═══ SOURCE INFORMATION

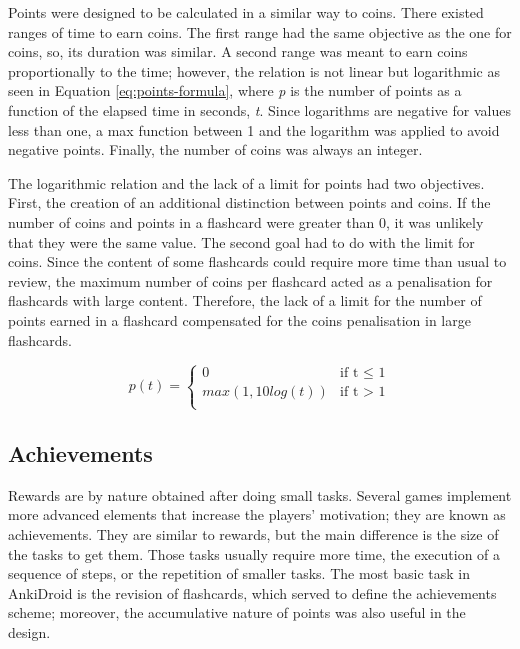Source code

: Points were designed to be calculated in a similar way to coins. There existed ranges of time to earn coins. The first range had the same objective as the one for coins, so, its duration was similar. A second range was meant to earn coins proportionally to the time; however, the relation is not linear but logarithmic as seen in Equation \ref{eq:points-formula}, where \textit{p} is the number of points as a function of the elapsed time in seconds, \textit{t}. Since logarithms are negative for values less than one, a max function between 1 and the logarithm was applied to avoid negative points. Finally, the number of coins was always an integer.

The logarithmic relation and the lack of a limit for points had two objectives. First, the creation of an additional distinction between points and coins. If the number of coins and points in a flashcard were greater than 0, it was unlikely that they were the same value. The second goal had to do with the limit for coins. Since the content of some flashcards could require more time than usual to review, the maximum number of coins per flashcard acted as a penalisation for flashcards with large content. Therefore, the lack of a limit for the number of points earned in a flashcard compensated for the coins penalisation in large flashcards.

\begin{equation}
  p(t) =
      \begin{cases}
        0 & \text{if t $\leq$ 1}\\
        max(1, 10log(t)) & \text{if t $>$ 1}\\
      \end{cases}
    \label{eq:points-formula}
\end{equation}

\subsection{Achievements}
Rewards are by nature obtained after doing small tasks. Several games implement more advanced elements that increase the players' motivation; they are known as achievements. They are similar to rewards, but the main difference is the size of the tasks to get them. Those tasks usually require more time, the execution of a sequence of steps, or the repetition of smaller tasks. The most basic task in AnkiDroid is the revision of flashcards, which served to define the achievements scheme; moreover, the accumulative nature of points was also useful in the design.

══════

WHAT YOU ARE ASKED TO DO: Only the text is to be copied: please reproduce the records exactly and drop the pictures.

EXERCISE ANSWER:
Source code

: Points were designed to be calculated in a similar way to coins. There existed ranges of time to earn coins. The first range had the same objective as the one for coins, so, its duration was similar. A second range was meant to earn coins proportionally to the time; however, the relation is not linear but logarithmic as seen in Equation \ref{eq:points-formula}, where \textit{p} is the number of points as a function of the elapsed time in seconds, \textit{t}. Since logarithms are negative for values less than one, a max function between 1 and the logarithm was applied to avoid negative points. Finally, the number of coins was always an integer.

The logarithmic relation and the lack of a limit for points had two objectives. First, the creation of an additional distinction between points and coins. If the number of coins and points in a flashcard were greater than 0, it was unlikely that they were the same value. The second goal had to do with the limit for coins. Since the content of some flashcards could require more time than usual to review, the maximum number of coins per flashcard acted as a penalisation for flashcards with large content. Therefore, the lack of a limit for the number of points earned in a flashcard compensated for the coins penalisation in large flashcards.

\begin{equation}
  p(t) =
      \begin{cases}
        0 & \text{if t $\leq$ 1}\\
        max(1, 10log(t)) & \text{if t $>$ 1}\\
      \end{cases}
    \label{eq:points-formula}
\end{equation}

\subsection{Achievements}
Rewards are by nature obtained after doing small tasks. Several games implement more advanced elements that increase the players' motivation; they are known as achievements. They are similar to rewards, but the main difference is the size of the tasks to get them. Those tasks usually require more time, the execution of a sequence of steps, or the repetition of smaller tasks. The most basic task in AnkiDroid is the revision of flashcards, which served to define the achievements scheme; moreover, the accumulative nature of points was also useful in the design.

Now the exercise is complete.